James was a young boy when he acquired a spinal cord injury. It was a traumatic experience and as a result James found it very difficult to trust people. Because of this James lived alone and had minimal contact with his family. He struggled to cook and clean and his home was in a sorry state.

As a regular patient to the Austin Hospital, staff could see the difficulties James faced and grew increasingly concerned for his wellbeing. James struggled with incredible anxiety and was reluctant to discuss his home life or accept support.

However, over the years James developed a strong relationship with the Social Work team at the Austin Hospital and began to feel comfortable with the staff there. This enabled James to acknowledge for the first time in 15 years that he was finding it difficult to manage at home. What a breakthrough!

James’ social worker at the Austin Hospital suggested it was time for a change. With James on board, a referral was sent to Independence Australia.

Opening the door

Although James had opened the door to change, he still had many concerns about his future living arrangements.

Taking into account James’ severe anxiety and difficulty trusting people, Independence Australia faced a delicate situation. David Maxwell, Case Manager at Independence Australia, met with James and they carefully developed a relationship of understanding, one in which James was able to trust David.

James explained that it was difficult for him to allow people into his home in order to provide support, although his many health problems also meant moving into shared accommodation would be extremely complex.

Due to chronic respiratory failure James has to use a ventilator for at least 16 hours a day. As a result he spends most of his time in bed, suffering from breathlessness. It was clear to David that this was a key cause of anxiety for James and addressing it properly was critical in finding the right accommodation. Understandably James, who is still a young man, did not want to enter aged residential care.

New opportunities

After spending much time with James to understand his needs and concerns, David felt confident that VASS, the Ventilator Accommodation Support Service, could be just what James was looking for. Located in the same suburb, the opportunity for James to stay in the same area was within his comfort zone and a real relief.

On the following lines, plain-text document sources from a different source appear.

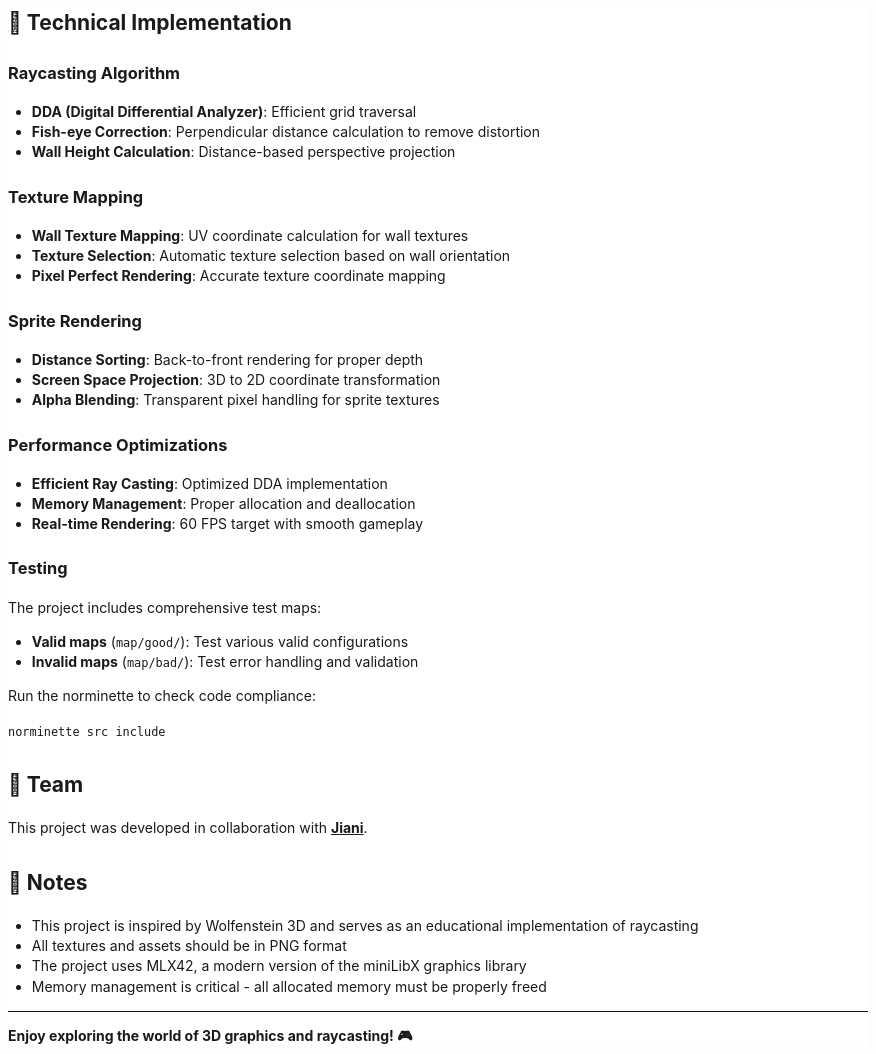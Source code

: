 ## 🔧 Technical Implementation

### Raycasting Algorithm
- **DDA (Digital Differential Analyzer)**: Efficient grid traversal
- **Fish-eye Correction**: Perpendicular distance calculation to remove distortion
- **Wall Height Calculation**: Distance-based perspective projection

### Texture Mapping
- **Wall Texture Mapping**: UV coordinate calculation for wall textures
- **Texture Selection**: Automatic texture selection based on wall orientation
- **Pixel Perfect Rendering**: Accurate texture coordinate mapping

### Sprite Rendering
- **Distance Sorting**: Back-to-front rendering for proper depth
- **Screen Space Projection**: 3D to 2D coordinate transformation
- **Alpha Blending**: Transparent pixel handling for sprite textures

### Performance Optimizations
- **Efficient Ray Casting**: Optimized DDA implementation
- **Memory Management**: Proper allocation and deallocation
- **Real-time Rendering**: 60 FPS target with smooth gameplay

### Testing
The project includes comprehensive test maps:
- **Valid maps** (`map/good/`): Test various valid configurations
- **Invalid maps** (`map/bad/`): Test error handling and validation

Run the norminette to check code compliance:
```bash
norminette src include
```

## 👥 Team

This project was developed in collaboration with **[Jiani](https://github.com/lanfeitiao)**.

## 📝 Notes

- This project is inspired by Wolfenstein 3D and serves as an educational implementation of raycasting
- All textures and assets should be in PNG format
- The project uses MLX42, a modern version of the miniLibX graphics library
- Memory management is critical - all allocated memory must be properly freed

---

**Enjoy exploring the world of 3D graphics and raycasting! 🎮**
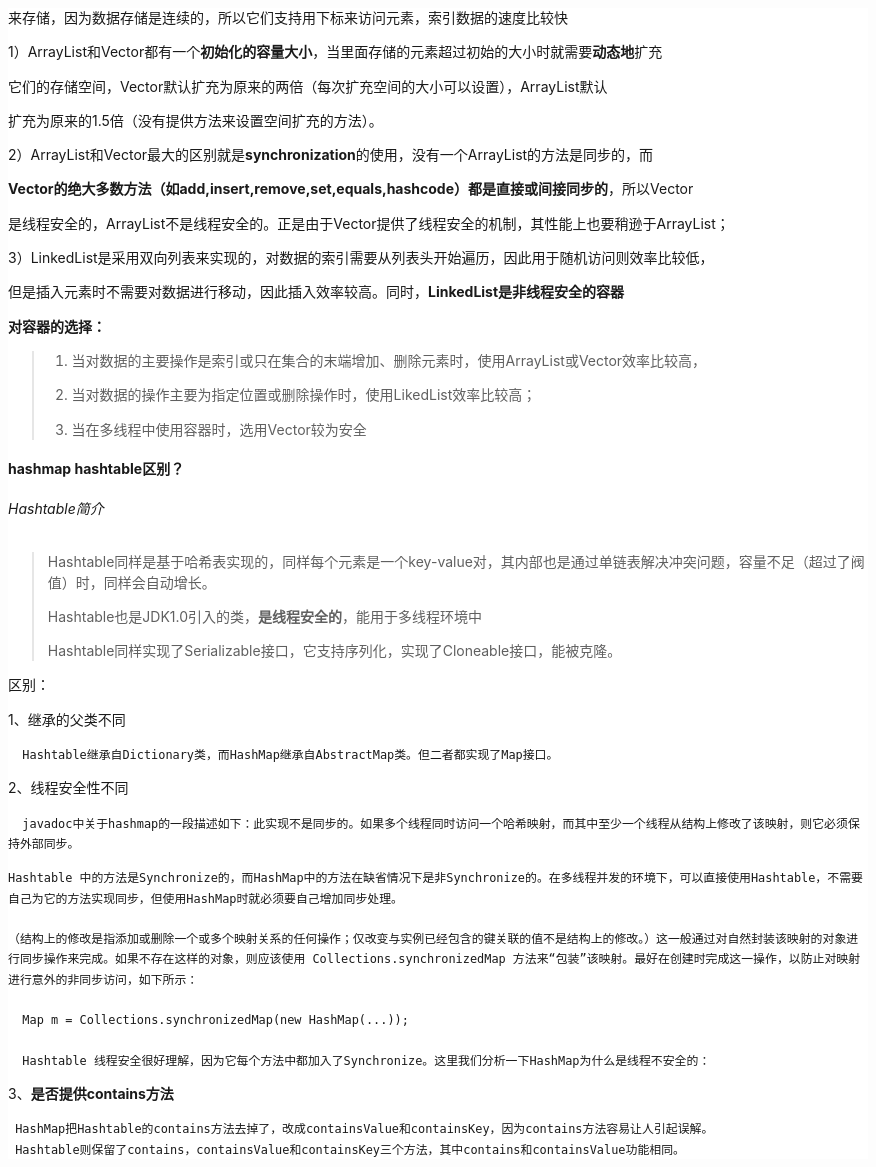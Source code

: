 来存储，因为数据存储是连续的，所以它们支持用下标来访问元素，索引数据的速度比较快

1）ArrayList和Vector都有一个**初始化的容量大小**，当里面存储的元素超过初始的大小时就需要**动态地**扩充

它们的存储空间，Vector默认扩充为原来的两倍（每次扩充空间的大小可以设置），ArrayList默认

扩充为原来的1.5倍（没有提供方法来设置空间扩充的方法）。

2）ArrayList和Vector最大的区别就是**synchronization**的使用，没有一个ArrayList的方法是同步的，而

**Vector的绝大多数方法（如add,insert,remove,set,equals,hashcode）都是直接或间接同步的**，所以Vector

是线程安全的，ArrayList不是线程安全的。正是由于Vector提供了线程安全的机制，其性能上也要稍逊于ArrayList；

3）LinkedList是采用双向列表来实现的，对数据的索引需要从列表头开始遍历，因此用于随机访问则效率比较低，

但是插入元素时不需要对数据进行移动，因此插入效率较高。同时，**LinkedList是非线程安全的容器**

**对容器的选择：**

> 1. 当对数据的主要操作是索引或只在集合的末端增加、删除元素时，使用ArrayList或Vector效率比较高，
>
> 2. 当对数据的操作主要为指定位置或删除操作时，使用LikedList效率比较高；
> 3. 当在多线程中使用容器时，选用Vector较为安全

#### hashmap  hashtable区别？

###### Hashtable简介

>   Hashtable同样是基于哈希表实现的，同样每个元素是一个key-value对，其内部也是通过单链表解决冲突问题，容量不足（超过了阀值）时，同样会自动增长。
>
> Hashtable也是JDK1.0引入的类，**是线程安全的**，能用于多线程环境中
>
>  Hashtable同样实现了Serializable接口，它支持序列化，实现了Cloneable接口，能被克隆。

区别：

1、继承的父类不同


      Hashtable继承自Dictionary类，而HashMap继承自AbstractMap类。但二者都实现了Map接口。

 2、线程安全性不同

```
  javadoc中关于hashmap的一段描述如下：此实现不是同步的。如果多个线程同时访问一个哈希映射，而其中至少一个线程从结构上修改了该映射，则它必须保持外部同步。
```


    Hashtable 中的方法是Synchronize的，而HashMap中的方法在缺省情况下是非Synchronize的。在多线程并发的环境下，可以直接使用Hashtable，不需要自己为它的方法实现同步，但使用HashMap时就必须要自己增加同步处理。
    
    （结构上的修改是指添加或删除一个或多个映射关系的任何操作；仅改变与实例已经包含的键关联的值不是结构上的修改。）这一般通过对自然封装该映射的对象进行同步操作来完成。如果不存在这样的对象，则应该使用 Collections.synchronizedMap 方法来“包装”该映射。最好在创建时完成这一操作，以防止对映射进行意外的非同步访问，如下所示：
    
      Map m = Collections.synchronizedMap(new HashMap(...));
    
      Hashtable 线程安全很好理解，因为它每个方法中都加入了Synchronize。这里我们分析一下HashMap为什么是线程不安全的：

3、**是否提供contains方法**

```
 HashMap把Hashtable的contains方法去掉了，改成containsValue和containsKey，因为contains方法容易让人引起误解。
 Hashtable则保留了contains，containsValue和containsKey三个方法，其中contains和containsValue功能相同。
```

A member of staff from VASS then visited James to discuss how the shared supported accommodation operated. It also gave James the opportunity to address his concerns, one key issue being his need to access power 24 hours a day for his ventilator. VASS were quick to share that they have three back-up generators to ensure there is never a disruption to the electricity supply.

James then made a return trip to VASS to meet other residents and see how he may fit in. After living alone for most of his adult life, James now had the opportunity to live in a place where he would be able to develop friendships.

The big move

A date was set with James for the big move; however when the day arrived, James suddenly had no memory of this. Keen to give James some space, David explained that he would call later in the week to discuss when he might be ready to make the move to VASS.

In the meantime, James began to experience breathing problems and was taken to the Austin Hospital where he was kept overnight. The following morning, much to David’s delight, he received a text from James, “Came to Austin last night short of breath, ok to go to VASS today?”

James turned his hospital admission into a positive experience and he was now surer than ever that VASS was the right choice for him. By the time David responded to the text message James was already at VASS and very settled in his own room.

A common goal

A number of dedicated health professionals played an important role in James’ journey to find new accommodation. They listened to his concerns and put in place a strategy that was respectful of his needs. Their patience and understanding enabled James to make a life changing decision with confidence.

David explained that James’ story was an important one, not just because of the successful outcome, but because he personally affected many of those involved.

“It was incredibly rewarding to see so many people and organisations come together for one common goal. Occasionally you have a consumer, like James, where you really begin to appreciate all the hard work that everyone puts in to enable such positive change.”

We’d like to thank the Austin Hospital, Department of Human Services – Disability Services and VASS who worked tirelessly in helping James to find a new home.


*Name changed to protect James’ privacy.